After discovering a black hole right in the middle of our galaxy, astronomers have discovered the fastest-growing black hole of the past nine billion years in the universe’s 13.8 billion years of existence.
This new, or old really, black hole is said to consume the equivalent of one Earth per second and has the mass of three billion suns. To put things into perspective, this one is 500 times bigger than the black hole at the center of the Milky Way (called SgrA*, in case you’re someone who has been able to think about anything other than this for the past month) and our black hole is 4 million times larger than the sun. You can do the math yourself.
This incredible discovery was made using the SkyMapper Southern Sky Survey, a 1.3 metre telescope in New South Wales, Australia. The object, J114447.77-430859.3 (or J1144 for short) is 7,000 times more luminous than all the lights from the Milky Way. The researchers have noted that the activity within the black hole is so frenzied that it sends multi-wavelength light across the universe which is known as a quasar.
Dr. Christopher Onken of Australian National University (ANU), the lead researcher for the project, said in a statement that, “The light that we’re seeing from this growing black hole has been travelling to us for about seven billion years.”
According to Onken, it is placed “more or less halfway across the universe”, which begs the question: More or less?!

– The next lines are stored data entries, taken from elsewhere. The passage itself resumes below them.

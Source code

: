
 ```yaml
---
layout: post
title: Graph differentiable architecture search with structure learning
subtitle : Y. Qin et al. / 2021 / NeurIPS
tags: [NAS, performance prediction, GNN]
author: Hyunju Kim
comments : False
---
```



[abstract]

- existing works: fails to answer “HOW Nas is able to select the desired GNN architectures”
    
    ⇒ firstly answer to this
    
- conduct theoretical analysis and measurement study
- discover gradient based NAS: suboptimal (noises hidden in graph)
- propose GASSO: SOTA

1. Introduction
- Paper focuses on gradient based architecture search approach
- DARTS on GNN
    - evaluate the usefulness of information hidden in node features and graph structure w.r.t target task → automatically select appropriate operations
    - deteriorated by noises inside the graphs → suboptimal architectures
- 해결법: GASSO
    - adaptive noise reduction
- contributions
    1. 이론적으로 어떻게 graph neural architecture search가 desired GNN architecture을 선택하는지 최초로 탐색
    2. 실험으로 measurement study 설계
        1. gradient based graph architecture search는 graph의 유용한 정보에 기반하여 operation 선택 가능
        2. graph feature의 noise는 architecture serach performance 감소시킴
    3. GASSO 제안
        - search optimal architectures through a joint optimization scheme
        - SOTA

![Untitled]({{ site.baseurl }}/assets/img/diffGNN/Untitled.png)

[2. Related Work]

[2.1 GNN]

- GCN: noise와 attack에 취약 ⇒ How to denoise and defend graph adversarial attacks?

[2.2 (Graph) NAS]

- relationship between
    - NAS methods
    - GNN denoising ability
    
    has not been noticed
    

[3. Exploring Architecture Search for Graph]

The reason behind this luminosity is still unclear to the researchers, who believe this could be because of its position in the night sky, “Maybe two big galaxies have collided and have funnelled a lot of gas in towards the black hole,” said Onken, “The fact that something so bright has escaped the many, many searches that have been conducted over the years is quite remarkable.”

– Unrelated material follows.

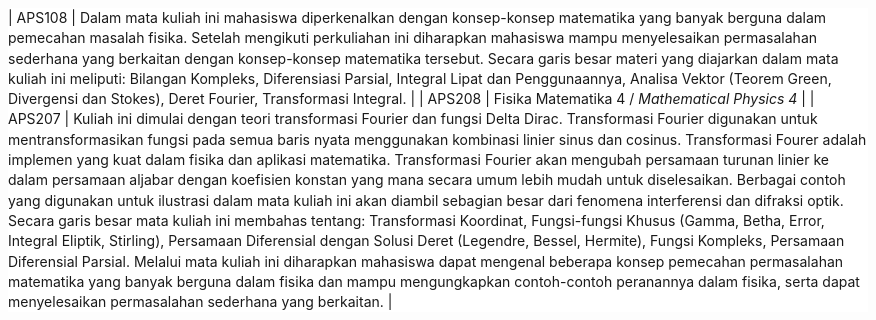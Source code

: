 | APS108                 | Dalam mata kuliah ini mahasiswa diperkenalkan dengan konsep-konsep matematika yang banyak berguna dalam pemecahan masalah fisika. Setelah mengikuti perkuliahan ini diharapkan mahasiswa mampu menyelesaikan permasalahan sederhana yang berkaitan dengan konsep-konsep matematika tersebut. Secara garis besar materi yang diajarkan dalam mata kuliah ini meliputi: Bilangan Kompleks, Diferensiasi Parsial, Integral Lipat dan Penggunaannya, Analisa Vektor (Teorem Green, Divergensi dan Stokes), Deret Fourier, Transformasi Integral.                                                                                                                                                                                                                                                                                                                                                                                                                                                                                                                                                                                                                                                                                                                                                                                                                                                                                                                                                                                                                                                                |
| APS208                 | Fisika Matematika 4 / *Mathematical Physics 4*                                                                                                                                                                                                                                                                                                                                                                                                                                                                                                                                                                                                                                                                                                                                                                                                                                                                                                                                                                                                                                                                                                                                                                                                                                                                                                                                                                                                                                                                                                                                                                |
| APS207                 | Kuliah ini dimulai dengan teori transformasi Fourier dan fungsi Delta Dirac. Transformasi Fourier digunakan untuk mentransformasikan fungsi pada semua baris nyata menggunakan kombinasi linier sinus dan cosinus. Transformasi Fourer adalah implemen yang kuat dalam fisika dan aplikasi matematika. Transformasi Fourier akan mengubah persamaan turunan linier ke dalam persamaan aljabar dengan koefisien konstan yang mana secara umum lebih mudah untuk diselesaikan. Berbagai contoh yang digunakan untuk ilustrasi dalam mata kuliah ini akan diambil sebagian besar dari fenomena interferensi dan difraksi optik. Secara garis besar mata kuliah ini membahas tentang: Transformasi Koordinat, Fungsi-fungsi Khusus (Gamma, Betha, Error, Integral Eliptik, Stirling), Persamaan Diferensial dengan Solusi Deret (Legendre, Bessel, Hermite), Fungsi Kompleks, Persamaan Diferensial Parsial. Melalui mata kuliah ini diharapkan mahasiswa dapat mengenal beberapa konsep pemecahan permasalahan matematika yang banyak berguna dalam fisika dan mampu mengungkapkan  contoh-contoh peranannya dalam fisika, serta dapat menyelesaikan permasalahan sederhana yang berkaitan.                                                                                                                                                                                                                                                                                                                                                                                                                    |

Onken believes that, historically, people have avoided looking very close to the plane of the Milky Way age “because there’s so many stars, there’s so many contaminants, that it’d be very hard to find anything more distant.”
J1144 is, reportedly, so bright that even amateur astronomers can look for it. You’ll just need a telescope that is 30 to 40 cm across.
Christian Wolf, an associate professor at ANU and a member of the J1144 research team, said that astronomers are unlikely to find another black hole of this size, “We have essentially run out of sky where objects like this could be hiding. We are fairly confident this record will not be broken.”
But the question remains, should we really worry about the future now that we know there are gargantuan black holes devouring solar systems left, right, and center? Probably.
“If you took the sun and shrunk it down into a black hole, we’d be in perpetual night-time but the motions of the planets around the sun wouldn’t change very much because the mass hasn’t changed,” said Onken.
So in the post-black-hole-devouring-the-sun future, you could chuck out the sunscreen but would still need to hold on to the membership to that Zumba class where everyone is unrealistically energetic and happy all the time. Happy days.